In the end, Whiteside leaves the Stanley household, but not before causing a final bit of mischief. As he’s departing, he slips on the icy steps again, implying that the entire comedic cycle might begin anew.
==Cast==
- Orson Welles as Sheridan Whiteside
- Lee Remick as Maggie Cutler
- Joan Collins as Lorraine Sheldon
- Don Knotts as Dr. Bradley
- Edward Andrews as Ernest W. Stanley
- Kim Braden as June Stanley
- Marty Feldman as Banjo
- Michael Gough as Beverly Carlton
- Peter Haskell as Bert Jefferson
- Tutte Lemkow as Zoltan
- Al Mancini as Westcott
- Marcella Markham as Mrs. Stanley
- George Pravda as Professor Metz
- Anita Sharp-Bolster as Harriet Stanley
- Elisabeth Welch as Sarah
- Mary Wickes as Nurse Preen

Wickes recreated the role she originated on Broadway in 1939 and which she played in the 1942 film version.

==Production==
Orson Welles had been offered the role of Sheridan Whiteside on Broadway but turned it down because of the time commitment although he always loved the play.
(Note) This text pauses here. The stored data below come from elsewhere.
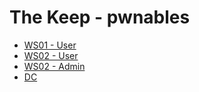 # The Keep - pwnables


- [WS01 - User](./WS01%20-%20User/README.md)
- [WS02 - User](./WS02%20-%20User/README.md)
- [WS02 - Admin](./WS01%20-%20Admin/README.md)
- [DC](./DC/README.md)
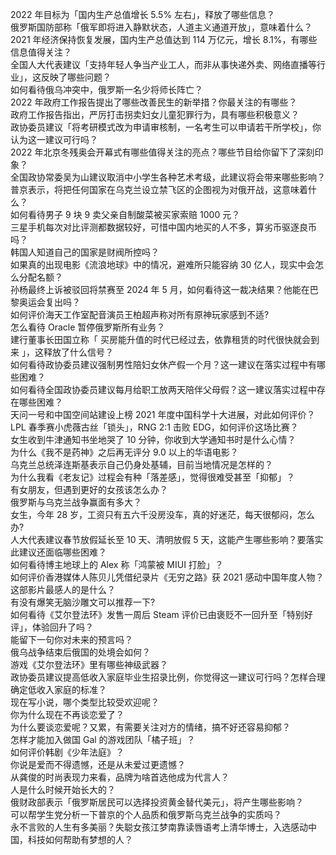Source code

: 2022 年目标为「国内生产总值增长 5.5% 左右」，释放了哪些信息？  
俄罗斯国防部称「俄军即将进入静默状态，人道主义通道开放」，意味着什么？  
2021 年经济保持恢复发展，国内生产总值达到 114 万亿元，增长 8.1%，有哪些信息值得关注？  
全国人大代表建议「支持年轻人争当产业工人，而非从事快递外卖、网络直播等行业」，这反映了哪些问题？  
如何看待俄乌冲突中，俄罗斯一名少将师长阵亡？  
2022 年政府工作报告提出了哪些改善民生的新举措？你最关注的有哪些？  
政府工作报告指出，严厉打击拐卖妇女儿童犯罪行为，具有哪些积极意义？  
政协委员建议「将考研模式改为申请审核制，一名考生可以申请若干所学校」，你认为这一建议可行吗？  
2022 年北京冬残奥会开幕式有哪些值得关注的亮点？哪些节目给你留下了深刻印象？  
全国政协常委吴为山建议取消中小学生各种艺术考级，此建议将会带来哪些影响？  
普京表示，将把任何国家在乌克兰设立禁飞区的企图视为对俄开战，这意味着什么？  
如何看待男子 9 块 9 卖父亲自制酸菜被买家索赔 1000 元？  
三星手机每次对比评测都数据较好，可惜中国内地买的人不多，算劣币驱逐良币吗？  
韩国人知道自己的国家是财阀所控吗？  
如果真的出现电影《流浪地球》中的情况，避难所只能容纳 30 亿人，现实中会怎么分配名额？  
孙杨最终上诉被驳回将禁赛至 2024 年 5 月，如何看待这一裁决结果？他能在巴黎奥运会复出吗？  
如何评价海天工作室配音演员王柏超声称对所有原神玩家感到不适?  
怎么看待 Oracle 暂停俄罗斯所有业务？  
建行董事长田国立称「 买房能升值的时代已经过去，依靠租赁的时代很快就会到来 」，这释放了什么信号？  
如何看待政协委员建议强制男性陪妇女休产假一个月？这一建议在落实过程中有哪些困难？  
如何看待全国政协委员建议每月给职工放两天陪伴父母假？这一建议落实过程中存在哪些困难？  
天问一号和中国空间站建设上榜 2021 年度中国科学十大进展，对此如何评价？  
LPL 春季赛小虎薇古丝「锁头」，RNG 2:1 击败 EDG，如何评价这场比赛？  
女生收到牛津通知书坐地哭了 10 分钟，你收到大学通知书时是什么心情？  
为什么《我不是药神》之后再无评分 9.0 以上的华语电影？  
乌克兰总统泽连斯基表示自己仍身处基辅，目前当地情况是怎样的？  
为什么我看《老友记》过程会有种「落差感」，觉得很难受甚至「抑郁」？  
有女朋友，但遇到更好的女孩该怎么办？  
俄罗斯与乌克兰战争赢面有多大？  
女生，今年 28 岁，工资只有五六千没房没车，真的好迷茫，每天很郁闷，怎么办?  
人大代表建议春节放假延长至 10 天、清明放假 5 天，这能产生哪些影响？要落实此建议还面临哪些困难？  
如何看待博主地球上的 Alex 称「鸿蒙被 MIUI 打脸」？  
如何评价香港媒体人陈贝儿凭借纪录片《无穷之路》获 2021 感动中国年度人物？这部影片最感人的是什么？  
有没有爆笑无脑沙雕文可以推荐一下?  
如何看待《艾尔登法环》发售一周后 Steam 评价已由褒贬不一回升至「特别好评」，体验回升了吗？  
能留下一句你对未来的预言吗？  
俄乌战争结束后俄国的处境会如何？  
游戏《艾尔登法环》里有哪些神级武器？  
政协委员建议提高低收入家庭毕业生招录比例，你觉得这一建议可行吗？怎样合理确定低收入家庭的标准？  
现在写小说，哪个类型比较受欢迎呢？  
你为什么现在不再谈恋爱了？  
为什么要谈恋爱呢？又累，有需要关注对方的情绪，搞不好还容易抑郁？  
怎样才能加入做国 Gal 的游戏团队「橘子班」？  
如何评价韩剧《少年法庭》？  
你说是爱而不得遗憾，还是从未爱过更遗憾？  
从龚俊的时尚表现力来看，品牌为啥首选他成为代言人？  
人是什么时候开始长大的？  
俄财政部表示「俄罗斯居民可以选择投资黄金替代美元」，将产生哪些影响？  
可以帮学生党分析一下普京的个人品质和俄罗斯乌克兰战争的实质吗？  
永不言败的人生有多美丽？失聪女孩江梦南靠读唇语考上清华博士，入选感动中国，科技如何帮助有梦想的人？  

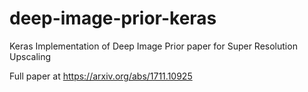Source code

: # deep-image-prior-keras
Keras Implementation of Deep Image Prior paper for Super Resolution Upscaling

Full paper at https://arxiv.org/abs/1711.10925
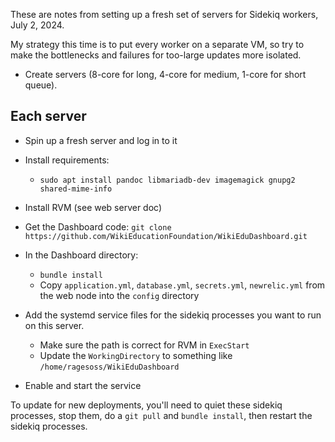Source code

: These are notes from setting up a fresh set of servers for Sidekiq workers, July 2, 2024.

My strategy this time is to put every worker on a separate VM, so try to make the bottlenecks and failures for too-large updates more isolated.

* Create servers (8-core for long, 4-core for medium, 1-core for short queue).

## Each server

- Spin up a fresh server and log in to it
- Install requirements:
  - `sudo apt install pandoc libmariadb-dev imagemagick gnupg2 shared-mime-info`
- Install RVM (see web server doc)
- Get the Dashboard code: `git clone https://github.com/WikiEducationFoundation/WikiEduDashboard.git`
- In the Dashboard directory:
  - `bundle install`
  - Copy `application.yml`, `database.yml`, `secrets.yml`, `newrelic.yml` from the web node into the `config` directory

- Add the systemd service files for the sidekiq processes you want to run on this server.
  - Make sure the path is correct for RVM in `ExecStart`
  - Update the `WorkingDirectory` to something like `/home/ragesoss/WikiEduDashboard`

- Enable and start the service

To update for new deployments, you'll need to quiet these sidekiq processes, stop them, do a `git pull` and `bundle install`, then restart the sidekiq processes.

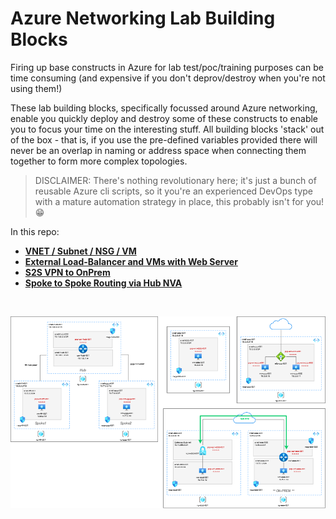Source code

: # Azure Networking Lab Building Blocks

Firing up base constructs in Azure for lab test/poc/training purposes can be time consuming (and expensive if you don't deprov/destroy when you're not using them!)

These lab building blocks, specifically focussed around Azure networking, enable you quickly deploy and destroy some of these constructs to enable you to focus your time on the interesting stuff. All building blocks 'stack' out of the box - that is, if you use the pre-defined variables provided there will never be an overlap in naming or address space when connecting them together to form more complex topologies.

>DISCLAIMER: There's nothing revolutionary here; it's just a bunch of reusable Azure cli scripts, so it you're an experienced DevOps type with a mature automation strategy in place, this probably isn't for you! 😁


In this repo:

* [**VNET / Subnet / NSG / VM**](https://github.com/jtanderson2/azure-network-lab-building-blocks/tree/main/vnet-subnet-nsg-vm)
* [**External Load-Balancer and VMs with Web Server**](https://github.com/jtanderson2/azure-network-lab-building-blocks/tree/main/external-lb-and-vms)
* [**S2S VPN to OnPrem**](https://github.com/jtanderson2/azure-network-lab-building-blocks/tree/main/s2svpn-onprem)
* [**Spoke to Spoke Routing via Hub NVA**](https://github.com/jtanderson2/azure-network-lab-building-blocks/tree/main/spoke-to-spoke-via-hub-nva)
&nbsp;

&nbsp;

![](azure-lab-building-block.png)
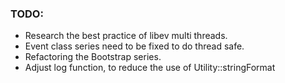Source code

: ### TODO:
* Research the best practice of libev multi threads.
* Event class series need to be fixed to do thread safe.
* Refactoring the Bootstrap series.
* Adjust log function, to reduce the use of Utility::stringFormat
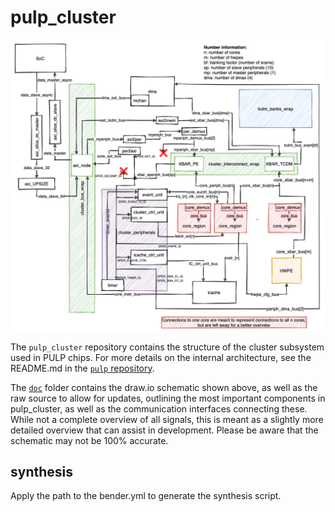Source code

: # pulp_cluster

![pulp_cluster schematic](doc/PULP_CLUSTER.png)

The `pulp_cluster` repository contains the structure of the cluster subsystem used in PULP chips.
For more details on the internal architecture, see the README.md in the
[`pulp` repository](https://github.com/pulp-platform/pulp).

The [`doc`](doc/) folder contains the draw.io schematic shown above, as well as the raw source to allow for updates, outlining the most important components in pulp_cluster, as well as the communication interfaces connecting these. While not a complete overview of all signals, this is meant as a slightly more detailed overview that can assist in development. Please be aware that the schematic may not be 100% accurate.

## synthesis

Apply the path to the bender.yml to generate the synthesis script. 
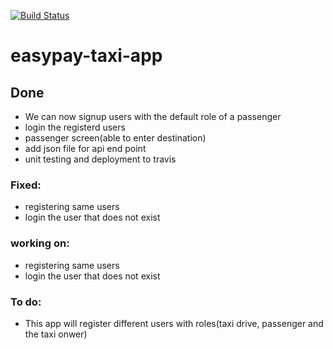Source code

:[![Build Status](https://app.travis-ci.com/amandam2017/easypay-taxi-app.svg?branch=main)](https://app.travis-ci.com/amandam2017/easypay-taxi-app)
# easypay-taxi-app

## Done
- We can now signup users with the default role of a passenger
- login the registerd users
- passenger screen(able to enter destination)
- add json file for api end point
- unit testing and deployment to travis

### Fixed:
- registering same users
- login the user that does not exist

### working on:
- registering same users
- login the user that does not exist

### To do:
- This app will register different users with roles(taxi drive, passenger and the taxi onwer)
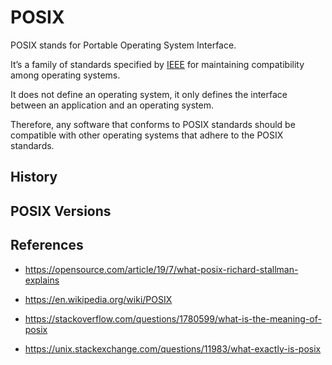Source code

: # POSIX

POSIX stands for Portable Operating System Interface.

It’s a family of standards specified by [IEEE](ieee.md) for maintaining compatibility among operating systems.

It does not define an operating system, it only defines the interface between an application and an operating system.

Therefore, any software that conforms to POSIX standards should be compatible with other operating systems that adhere to the POSIX standards.

## History



## POSIX Versions

## References

- https://opensource.com/article/19/7/what-posix-richard-stallman-explains

- https://en.wikipedia.org/wiki/POSIX

- https://stackoverflow.com/questions/1780599/what-is-the-meaning-of-posix

- https://unix.stackexchange.com/questions/11983/what-exactly-is-posix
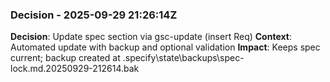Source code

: ### Decision - 2025-09-29 21:26:14Z
**Decision**: Update spec section via gsc-update (insert Req)
**Context**: Automated update with backup and optional validation
**Impact**: Keeps spec current; backup created at .specify\state\backups\spec-lock.md.20250929-212614.bak
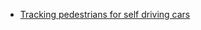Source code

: - [Tracking pedestrians for self driving cars](https://medium.com/towards-data-science/tracking-pedestrians-for-self-driving-cars-ccf588acd170)
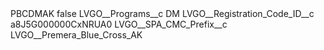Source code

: <?xml version="1.0" encoding="UTF-8"?>
<CustomMetadata xmlns="http://soap.sforce.com/2006/04/metadata" xmlns:xsi="http://www.w3.org/2001/XMLSchema-instance" xmlns:xsd="http://www.w3.org/2001/XMLSchema">
    <label>PBCDMAK</label>
    <protected>false</protected>
    <values>
        <field>LVGO__Programs__c</field>
        <value xsi:type="xsd:string">DM</value>
    </values>
    <values>
        <field>LVGO__Registration_Code_ID__c</field>
        <value xsi:type="xsd:string">a8J5G000000CxNRUA0</value>
    </values>
    <values>
        <field>LVGO__SPA_CMC_Prefix__c</field>
        <value xsi:type="xsd:string">LVGO__Premera_Blue_Cross_AK</value>
    </values>
</CustomMetadata>
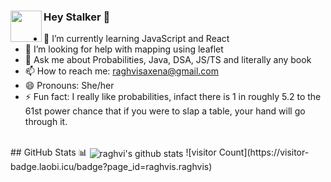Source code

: ### <img align='left' src="https://media.giphy.com/media/mTs11L9uuyGiI/giphy.gif" width="50">Hey Stalker 👋

- 🌱 I’m currently learning JavaScript and React
- 🤔 I’m looking for help with mapping using leaflet
- 💬 Ask me about Probabilities, Java, DSA, JS/TS and literally any book 
- 📫 How to reach me: raghvisaxena@gmail.com
- 😄 Pronouns: She/her
- ⚡ Fun fact: I really like probabilities, infact there is 1 in roughly 5.2 to the 61st power chance that if you were to slap a table, your hand will go through it. 

<br/>
## GitHub Stats 📊
  <img align="center" src="https://github-readme-stats.vercel.app/api?username=raghvis&hide_border=true&show_icons=true&include_all_commits=true&theme=dark" alt="raghvi's github stats"/>
![visitor Count](https://visitor-badge.laobi.icu/badge?page_id=raghvis.raghvis)
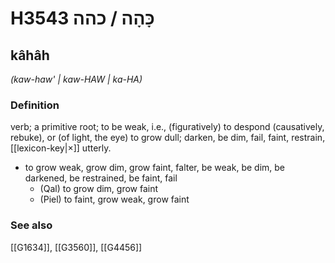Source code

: # H3543 כָּהָה / כהה

## kâhâh

_(kaw-haw' | kaw-HAW | ka-HA)_

### Definition

verb; a primitive root; to be weak, i.e., (figuratively) to despond (causatively, rebuke), or (of light, the eye) to grow dull; darken, be dim, fail, faint, restrain, [[lexicon-key|×]] utterly.

- to grow weak, grow dim, grow faint, falter, be weak, be dim, be darkened, be restrained, be faint, fail
    - (Qal) to grow dim, grow faint
    - (Piel) to faint, grow weak, grow faint
### See also

[[G1634]], [[G3560]], [[G4456]]

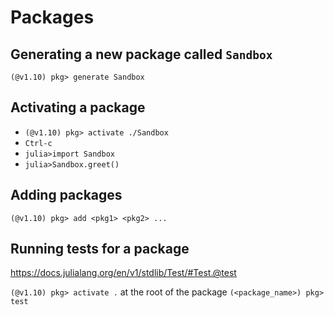 # Packages

## Generating a new package called `Sandbox`

`(@v1.10) pkg> generate Sandbox`

## Activating a package

- `(@v1.10) pkg> activate ./Sandbox`
- `Ctrl-c` 
- `julia>import Sandbox`
- `julia>Sandbox.greet()`

## Adding packages

`(@v1.10) pkg> add <pkg1> <pkg2> ...`

## Running tests for a package

https://docs.julialang.org/en/v1/stdlib/Test/#Test.@test

`(@v1.10) pkg> activate .` at the root of the package
`(<package_name>) pkg> test` 
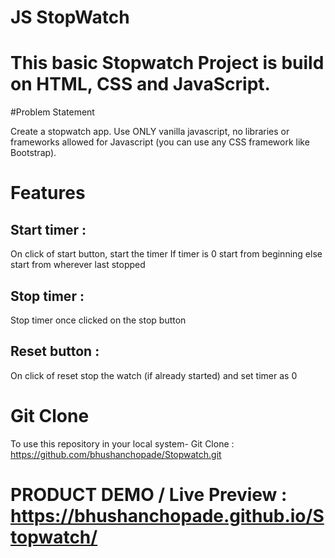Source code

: # JS StopWatch

# This basic Stopwatch Project is build on HTML, CSS and JavaScript.

#Problem Statement

Create a stopwatch app. Use ONLY vanilla javascript, no libraries or frameworks allowed for Javascript (you can use any CSS framework like Bootstrap).

# Features 

## Start timer :
On click of start button, start the timer
If timer is 0 start from beginning else start from wherever last stopped

## Stop timer :
Stop timer once clicked on the stop button

## Reset button :
On click of reset stop the watch (if already started) and set timer as 0

# Git Clone
To use this repository in your local system-
Git Clone : https://github.com/bhushanchopade/Stopwatch.git

# PRODUCT DEMO / Live Preview : https://bhushanchopade.github.io/Stopwatch/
Welles later said that declining the stage production was smart "because if you've seen the film you'll know it was awful and there was no way for anybody to be good in it." The play was adapted and updated for the modern day by Sam Denoff and Bill Persky, who turned Whiteside into a TV talk show host.

The story is based in Ohio but was videotaped in Southampton, England to accommodate Welles who did not want to return to the U.S. due to tax difficulties.

==Reception==
The Los Angeles Times called it "a splendid romp". Variety singled out the performances by Collins, Andrews, Wickes, Gough, Braden, and Knotts, while saying "None of the others in the extensive cast was less than good."